ASSIGNMENT. Find each line in the records below that contains the word "ktoré", and copy it out.

▼

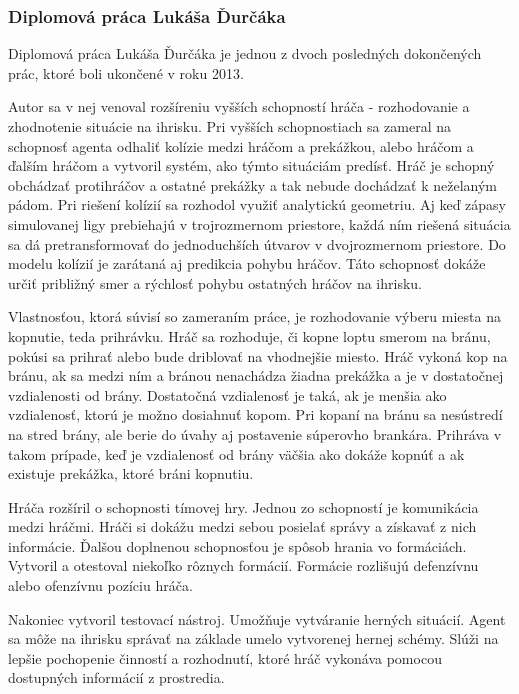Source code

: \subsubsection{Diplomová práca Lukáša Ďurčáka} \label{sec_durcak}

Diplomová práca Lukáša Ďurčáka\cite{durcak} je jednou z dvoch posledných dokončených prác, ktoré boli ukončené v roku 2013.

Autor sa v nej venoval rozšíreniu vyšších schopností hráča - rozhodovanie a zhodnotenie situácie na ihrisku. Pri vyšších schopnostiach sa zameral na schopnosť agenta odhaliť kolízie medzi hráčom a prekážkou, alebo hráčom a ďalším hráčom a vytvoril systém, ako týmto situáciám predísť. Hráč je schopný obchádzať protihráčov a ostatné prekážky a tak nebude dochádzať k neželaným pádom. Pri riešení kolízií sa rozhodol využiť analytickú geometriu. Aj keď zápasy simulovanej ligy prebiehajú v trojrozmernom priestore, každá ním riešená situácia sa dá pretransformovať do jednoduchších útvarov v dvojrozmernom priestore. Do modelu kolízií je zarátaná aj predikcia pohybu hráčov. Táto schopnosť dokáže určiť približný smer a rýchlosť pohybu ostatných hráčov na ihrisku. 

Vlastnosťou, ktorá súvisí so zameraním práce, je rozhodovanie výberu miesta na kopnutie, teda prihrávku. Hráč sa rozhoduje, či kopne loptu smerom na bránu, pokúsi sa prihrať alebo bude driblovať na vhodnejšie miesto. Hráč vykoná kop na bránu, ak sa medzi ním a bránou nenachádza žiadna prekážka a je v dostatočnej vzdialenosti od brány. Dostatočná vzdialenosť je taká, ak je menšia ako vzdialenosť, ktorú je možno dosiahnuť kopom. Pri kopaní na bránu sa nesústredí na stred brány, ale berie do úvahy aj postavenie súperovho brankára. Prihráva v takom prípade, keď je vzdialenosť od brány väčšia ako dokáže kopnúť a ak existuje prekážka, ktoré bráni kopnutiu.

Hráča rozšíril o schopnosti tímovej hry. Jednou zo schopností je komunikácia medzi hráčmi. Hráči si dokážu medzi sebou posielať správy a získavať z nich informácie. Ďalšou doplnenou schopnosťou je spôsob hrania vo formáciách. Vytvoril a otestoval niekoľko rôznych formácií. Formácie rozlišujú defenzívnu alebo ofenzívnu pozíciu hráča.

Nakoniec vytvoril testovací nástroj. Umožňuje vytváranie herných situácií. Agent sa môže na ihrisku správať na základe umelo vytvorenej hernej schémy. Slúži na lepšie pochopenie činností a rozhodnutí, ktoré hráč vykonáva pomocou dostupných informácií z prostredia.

▲
▼

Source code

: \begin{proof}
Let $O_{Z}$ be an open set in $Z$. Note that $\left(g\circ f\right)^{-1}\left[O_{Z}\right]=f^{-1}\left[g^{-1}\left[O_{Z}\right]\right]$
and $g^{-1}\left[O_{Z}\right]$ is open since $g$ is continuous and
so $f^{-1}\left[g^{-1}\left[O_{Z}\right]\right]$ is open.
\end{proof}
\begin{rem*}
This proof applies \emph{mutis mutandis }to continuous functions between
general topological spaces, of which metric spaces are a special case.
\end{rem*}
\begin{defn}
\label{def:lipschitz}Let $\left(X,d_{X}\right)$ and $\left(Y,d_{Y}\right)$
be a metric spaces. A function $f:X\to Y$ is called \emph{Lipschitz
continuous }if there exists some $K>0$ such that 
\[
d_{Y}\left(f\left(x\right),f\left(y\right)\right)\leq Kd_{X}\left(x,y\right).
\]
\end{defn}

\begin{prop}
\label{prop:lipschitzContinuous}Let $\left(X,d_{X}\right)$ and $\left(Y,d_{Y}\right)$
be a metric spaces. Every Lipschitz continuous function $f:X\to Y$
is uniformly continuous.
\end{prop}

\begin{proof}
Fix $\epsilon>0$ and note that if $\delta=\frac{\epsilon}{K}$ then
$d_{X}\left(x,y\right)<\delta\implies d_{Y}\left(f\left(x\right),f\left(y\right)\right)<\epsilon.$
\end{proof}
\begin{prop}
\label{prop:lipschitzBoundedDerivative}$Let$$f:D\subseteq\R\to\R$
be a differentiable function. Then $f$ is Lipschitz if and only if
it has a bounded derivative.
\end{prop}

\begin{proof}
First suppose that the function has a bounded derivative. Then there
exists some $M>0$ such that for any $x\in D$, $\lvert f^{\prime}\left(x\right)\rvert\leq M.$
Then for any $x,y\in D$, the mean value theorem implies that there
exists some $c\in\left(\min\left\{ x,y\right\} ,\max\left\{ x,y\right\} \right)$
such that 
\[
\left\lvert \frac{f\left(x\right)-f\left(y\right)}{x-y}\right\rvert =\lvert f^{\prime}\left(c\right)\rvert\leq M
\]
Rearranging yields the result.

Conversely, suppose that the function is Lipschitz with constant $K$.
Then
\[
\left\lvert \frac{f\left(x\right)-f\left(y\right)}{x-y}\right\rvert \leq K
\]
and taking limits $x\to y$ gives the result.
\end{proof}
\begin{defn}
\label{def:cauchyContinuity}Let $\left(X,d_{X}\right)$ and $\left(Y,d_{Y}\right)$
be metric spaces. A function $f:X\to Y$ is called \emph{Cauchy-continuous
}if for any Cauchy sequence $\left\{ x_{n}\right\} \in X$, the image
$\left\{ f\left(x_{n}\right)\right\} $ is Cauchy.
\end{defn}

▲
▼

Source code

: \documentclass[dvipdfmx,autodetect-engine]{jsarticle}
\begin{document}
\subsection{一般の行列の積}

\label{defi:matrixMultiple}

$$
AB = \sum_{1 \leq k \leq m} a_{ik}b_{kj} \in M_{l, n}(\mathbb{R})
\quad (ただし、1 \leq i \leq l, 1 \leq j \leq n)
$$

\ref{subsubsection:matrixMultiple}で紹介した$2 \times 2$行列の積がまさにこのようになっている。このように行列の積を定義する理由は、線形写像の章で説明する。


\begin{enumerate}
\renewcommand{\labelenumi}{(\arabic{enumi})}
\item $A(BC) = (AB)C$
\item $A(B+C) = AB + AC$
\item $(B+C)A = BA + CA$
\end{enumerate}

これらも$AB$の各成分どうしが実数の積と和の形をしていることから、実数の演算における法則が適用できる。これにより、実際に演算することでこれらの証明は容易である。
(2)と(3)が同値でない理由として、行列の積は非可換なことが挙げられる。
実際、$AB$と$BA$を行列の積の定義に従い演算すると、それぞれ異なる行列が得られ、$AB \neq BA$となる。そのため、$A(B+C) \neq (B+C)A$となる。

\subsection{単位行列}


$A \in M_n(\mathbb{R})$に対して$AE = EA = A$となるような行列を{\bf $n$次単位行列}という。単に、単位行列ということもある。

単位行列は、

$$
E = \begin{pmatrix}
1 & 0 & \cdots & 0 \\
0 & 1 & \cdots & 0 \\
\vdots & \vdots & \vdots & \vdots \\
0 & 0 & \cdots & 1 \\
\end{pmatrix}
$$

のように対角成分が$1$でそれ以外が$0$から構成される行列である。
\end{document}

▲

SOLUTION FOR THIS TASK.
Diplomová práca Lukáša Ďurčáka\cite{durcak} je jednou z dvoch posledných dokončených prác, ktoré boli ukončené v roku 2013.
Vlastnosťou, ktorá súvisí so zameraním práce, je rozhodovanie výberu miesta na kopnutie, teda prihrávku. Hráč sa rozhoduje, či kopne loptu smerom na bránu, pokúsi sa prihrať alebo bude driblovať na vhodnejšie miesto. Hráč vykoná kop na bránu, ak sa medzi ním a bránou nenachádza žiadna prekážka a je v dostatočnej vzdialenosti od brány. Dostatočná vzdialenosť je taká, ak je menšia ako vzdialenosť, ktorú je možno dosiahnuť kopom. Pri kopaní na bránu sa nesústredí na stred brány, ale berie do úvahy aj postavenie súperovho brankára. Prihráva v takom prípade, keď je vzdialenosť od brány väčšia ako dokáže kopnúť a ak existuje prekážka, ktoré bráni kopnutiu.
Nakoniec vytvoril testovací nástroj. Umožňuje vytváranie herných situácií. Agent sa môže na ihrisku správať na základe umelo vytvorenej hernej schémy. Slúži na lepšie pochopenie činností a rozhodnutí, ktoré hráč vykonáva pomocou dostupných informácií z prostredia.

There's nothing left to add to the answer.